Take every line from the listing below that contains "oberste".
--- START ---
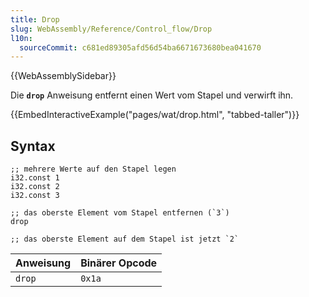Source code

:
 ```yaml
---
title: Drop
slug: WebAssembly/Reference/Control_flow/Drop
l10n:
  sourceCommit: c681ed89305afd56d54ba6671673680bea041670
---
```


{{WebAssemblySidebar}}

Die **`drop`** Anweisung entfernt einen Wert vom Stapel und verwirft ihn.

{{EmbedInteractiveExample("pages/wat/drop.html", "tabbed-taller")}}

## Syntax

```wasm
;; mehrere Werte auf den Stapel legen
i32.const 1
i32.const 2
i32.const 3

;; das oberste Element vom Stapel entfernen (`3`)
drop

;; das oberste Element auf dem Stapel ist jetzt `2`
```

| Anweisung | Binärer Opcode |
| --------- | -------------- |
| `drop`    | `0x1a`         |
--- END ---
### TASK RESULT
;; das oberste Element vom Stapel entfernen (`3`)
;; das oberste Element auf dem Stapel ist jetzt `2`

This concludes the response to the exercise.